*** Opening of MATERIALS PROVIDED ***

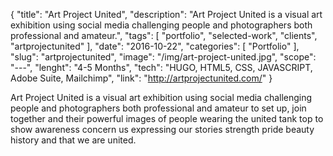 {
    "title": "Art Project United",
    "description": "Art Project United is a visual art exhibition using social media challenging people and photographers both professional and amateur.",
    "tags": [ "portfolio", "selected-work", "clients", "artprojectunited" ],
    "date": "2016-10-22",
    "categories": [
        "Portfolio"
    ],
    "slug": "artprojectunited",
    "image": "/img/art-project-united.jpg",
    "scope": "---",
    "lenght": "4-5 Months",
    "tech": "HUGO, HTML5, CSS, JAVASCRIPT, Adobe Suite, Mailchimp",
    "link": "http://artprojectunited.com/"
}

Art Project United is a visual art exhibition using social media challenging people and photographers both professional and amateur to set up, join together and their powerful images of people wearing the united tank top to show awareness concern us expressing our stories strength pride beauty history and that we are united.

*** Close of MATERIALS PROVIDED ***

ASSIGNED TASK: In the records, which lines use the word "professional"? Report them.

EXERCISE ANSWER:
    "description": "Art Project United is a visual art exhibition using social media challenging people and photographers both professional and amateur.",
Art Project United is a visual art exhibition using social media challenging people and photographers both professional and amateur to set up, join together and their powerful images of people wearing the united tank top to show awareness concern us expressing our stories strength pride beauty history and that we are united.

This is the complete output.